Nadie. Ahí van entonces las patotas de la Unidad de Control del Espacio Público (UCEP), o las topadoras que arrasaron la Huerta Orgázmika de Caballito. Más idealizante que precisa, la letanía ambientalista decora las palizas con justificaciones que se inspiran en la pureza y el orden. Y, paralelamente, la animalización de los que menos tienen se acentúa en la medida en que dejan la periferia para acercarse al centro. Carman: «En las áreas ‘prestigiosas’, la presencia de los pobres viola lo que yo denomino ‘el principio de máxima intrusión socialmente aceptable’. Si las ocupaciones se dan en barrios céntricos o de alto valor patrimonial, sus responsables son vistos como ‘atrevidos’. Cuando en 2008 un grupo de cartoneros se instaló en una plaza de Belgrano, un vecino de ese barrio sintetizó la indignación explicando que ‘pagaba impuestos justamente para no tener una villa frente a su casa'».
-Una vez plantado el estigma, ¿en qué situaciones concretas se aplica?
-En el caso de las dos villas ribereñas que abordo en el libro, los pobres eran acusados de alimentarse de especies protegidas, como el coipo. Por otro lado, ocupantes de casas del barrio del Abasto eran homologados con una plaga desde ciertos sectores de clase media. La policía local también los denigraba señalando que «vivían como animales». Y hasta los propios ocupantes de casas retomaban ese estigma para sí mismos, autodesignándose como «ratas».
-Cuando el gobierno de la ciudad cambia de signo, ¿se modifican esos preconceptos o más bien hay una continuidad?
-Hay muchas continuidades en las últimas administraciones del poder local respecto de cómo gestionar estos conflictos sociales de los pobres ocupando espacios verdes.

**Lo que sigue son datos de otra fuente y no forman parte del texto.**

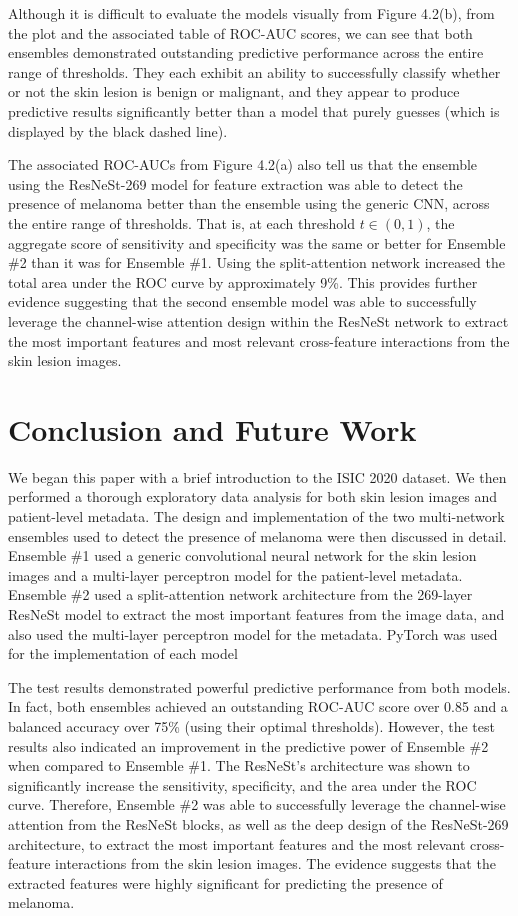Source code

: \documentclass [MAS] {uclathes}
\begin{document}
Although it is difficult to evaluate the models visually from Figure 4.2(b), from the plot and the associated table of ROC-AUC scores, we can see that both ensembles demonstrated outstanding predictive performance across the entire range of thresholds. They each exhibit an ability to successfully classify whether or not the skin lesion is benign or malignant, and they appear to produce predictive results significantly better than a model that purely guesses (which is displayed by the black dashed line).

The associated ROC-AUCs from Figure 4.2(a) also tell us that the ensemble using the ResNeSt-269 model for feature extraction was able to detect the presence of melanoma better than the ensemble using the generic CNN, across the entire range of thresholds. That is, at each threshold $t \in (0, 1)$, the aggregate score of sensitivity and specificity was the same or better for Ensemble \#2 than it was for Ensemble \#1. Using the split-attention network increased the total area under the ROC curve by approximately 9\%. This provides further evidence suggesting that the second ensemble model was able to successfully leverage the channel-wise attention design within the ResNeSt network to extract the most important features and most relevant cross-feature interactions from the skin lesion images.

\chapter{Conclusion and Future Work}

We began this paper with a brief introduction to the ISIC 2020 dataset. We then performed a thorough exploratory data analysis for both skin lesion images and patient-level metadata. The design and implementation of the two multi-network ensembles used to detect the presence of melanoma were then discussed in detail. Ensemble \#1 used a generic convolutional neural network for the skin lesion images and a multi-layer perceptron model for the patient-level metadata. Ensemble \#2 used a split-attention network architecture from the 269-layer ResNeSt model to extract the most important features from the image data, and also used the multi-layer perceptron model for the metadata. PyTorch was used for the implementation of each model \cite{NEURIPS2019_9015}

The test results demonstrated powerful predictive performance from both models. In fact, both ensembles achieved an outstanding ROC-AUC score over 0.85 and a balanced accuracy over 75\% (using their optimal thresholds). However, the test results also indicated an improvement in the predictive power of Ensemble \#2 when compared to Ensemble \#1. The ResNeSt's architecture was shown to significantly increase the sensitivity, specificity, and the area under the ROC curve. Therefore, Ensemble \#2 was able to successfully leverage the channel-wise attention from the ResNeSt blocks, as well as the deep design of the ResNeSt-269 architecture, to extract the most important features and the most relevant cross-feature interactions from the skin lesion images. The evidence suggests that the extracted features were highly significant for predicting the presence of melanoma.
\end{document}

Recordemos que la UCEP ya venía actuando bajo las sombras desde al menos 2006, expulsando violentamente a los sin techo bajo amenazas, robándole sus pertenencias durante las madrugadas y demás.
-¿Y en años recientes?
-En la actual gestión hay un desplazamiento desde un «multiculturalismo blando» -más propio de las gestiones de Ibarra o Telerman- a una postura más dura, cuya principal idea gira en torno de un espacio público que «no se negocia». El gobierno actual incorporó un sesgo de mayor intransigencia, a la vez que institucionalizó el uso de políticas represivas. Ahí tenemos la toma del Parque Indoamericano y los últimos desalojos en el Bajo Flores casi a comienzos del invierno, que no hicieron más que desmembrar familias enteras en diversos paradores de la ciudad, devolverlos a la intemperie -de la cual muchas veces, como hemos comprobado en desalojos similares durante el invierno, ni siquiera sobreviven- y agravar la desafiliación de esos habitantes hasta límites inhumanos.
-¿Qué estrategias utiliza el macrismo para justificarse?
-Con mi colega Mercedes Pico estamos investigando el tema. Lo que encontramos es que la actual gestión acorta drásticamente las distancias entre el discurso público y el discurso oculto de los funcionarios respecto de los más vulnerables, lo cual sin duda facilita las condiciones para luego ejercer una violencia sobre ellos.
Es la etapa de la «inmigración descontrolada» como chivo expiatorio. El reino del prejuicio que se precipita sin otro filtro que el marketing. Esa actitud -que podría implicar costos políticos mayores en otras circunstancias- ya es parte del paisaje.